Federal Reserve’s updated dot plot signals possible rate hike, eliminating 2026 cut expectations
The FOMC's hawkish pivot under new Chair Kevin Warsh raises the median year-end rate projection to 3.8%, with half the committee eyeing at least one hike this year
The Federal Reserve just told markets to forget about rate cuts in 2026. At its June 17 meeting, the FOMC held the federal funds rate steady at 3.50%-3.75%, which was the expected move. The unexpected part was the dot plot, which now shows a median year-end projection of 3.8%, up sharply from the 3.4% forecast in March.
In English: the central bank went from signaling a rate cut this year to signaling a rate hike. Nine of the eighteen committee members now expect at least one increase before December.

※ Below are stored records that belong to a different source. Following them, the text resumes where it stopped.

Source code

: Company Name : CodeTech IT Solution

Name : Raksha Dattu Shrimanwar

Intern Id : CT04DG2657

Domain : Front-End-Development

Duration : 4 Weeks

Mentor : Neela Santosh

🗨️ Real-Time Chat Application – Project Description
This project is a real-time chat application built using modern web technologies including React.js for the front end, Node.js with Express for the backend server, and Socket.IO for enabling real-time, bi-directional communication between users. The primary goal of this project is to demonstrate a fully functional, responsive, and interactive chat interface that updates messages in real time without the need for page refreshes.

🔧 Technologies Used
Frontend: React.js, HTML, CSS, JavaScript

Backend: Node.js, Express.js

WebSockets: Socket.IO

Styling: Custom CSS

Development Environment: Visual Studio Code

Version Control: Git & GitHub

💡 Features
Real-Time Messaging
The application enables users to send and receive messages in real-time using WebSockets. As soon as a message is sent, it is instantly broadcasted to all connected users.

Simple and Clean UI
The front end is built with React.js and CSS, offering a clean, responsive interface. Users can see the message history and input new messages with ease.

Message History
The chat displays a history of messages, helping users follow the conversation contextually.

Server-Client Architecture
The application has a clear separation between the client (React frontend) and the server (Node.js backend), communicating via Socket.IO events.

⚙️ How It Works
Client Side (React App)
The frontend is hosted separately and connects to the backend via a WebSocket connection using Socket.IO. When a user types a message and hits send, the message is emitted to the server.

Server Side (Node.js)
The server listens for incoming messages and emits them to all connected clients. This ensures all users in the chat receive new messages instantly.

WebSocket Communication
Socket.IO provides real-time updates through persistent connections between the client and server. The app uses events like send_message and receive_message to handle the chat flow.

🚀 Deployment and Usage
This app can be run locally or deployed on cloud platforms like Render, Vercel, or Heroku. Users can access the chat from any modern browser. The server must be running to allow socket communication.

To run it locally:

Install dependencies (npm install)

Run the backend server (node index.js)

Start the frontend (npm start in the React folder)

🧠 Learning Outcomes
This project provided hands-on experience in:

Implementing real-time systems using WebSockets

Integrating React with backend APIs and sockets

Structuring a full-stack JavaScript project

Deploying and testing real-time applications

The inflation problem that won’t quit
The shift wasn’t arbitrary. The committee revised its 2026 PCE inflation forecast to 3.6%, a dramatic jump from the 2.7% projection issued just three months ago. Persistent geopolitical tensions, particularly related to the Iran conflict, have been cited as a key driver of inflationary pressures.
The long-run neutral rate estimate held steady at 3.1%, which means the current policy rate is already restrictive. The committee’s statement language was specifically modified to remove previous suggestions of easing.
This was also the first meeting under new Chair Kevin Warsh, who made a notable decision not to submit a personal dot projection. Warsh also announced the formation of task forces to review Federal Reserve operations.
What this means for crypto and risk assets
The implication of a 3.8% year-end rate, potentially achieved through one or more hikes, is straightforward for risk assets: pain. Higher rates strengthen the US dollar, which historically correlates with weakness in Bitcoin and Ethereum. They also increase the opportunity cost of holding non-yielding assets.
The March dot plot had given crypto bulls something to work with. A projected cut to 3.4% implied looser financial conditions by year-end. That narrative is now dead. The revised projections suggest rate cuts may not arrive until 2027 or even 2028, depending on how inflation evolves.
The trading landscape going forward
The next Summary of Economic Projections is scheduled for September 2026. For crypto-specific investors, the correlation between Fed policy expectations and digital asset prices has tightened considerably over the past few years. Bitcoin and Ethereum tend to respond more sharply to dot plot revisions than to the actual rate decisions themselves. The rate hold was priced in. The dot plot revision was not.
The formation of Warsh’s operational task forces adds another variable. Any changes to the Fed’s balance sheet strategy or its approach to quantitative tightening could have second-order effects on liquidity conditions that directly impact crypto market dynamics.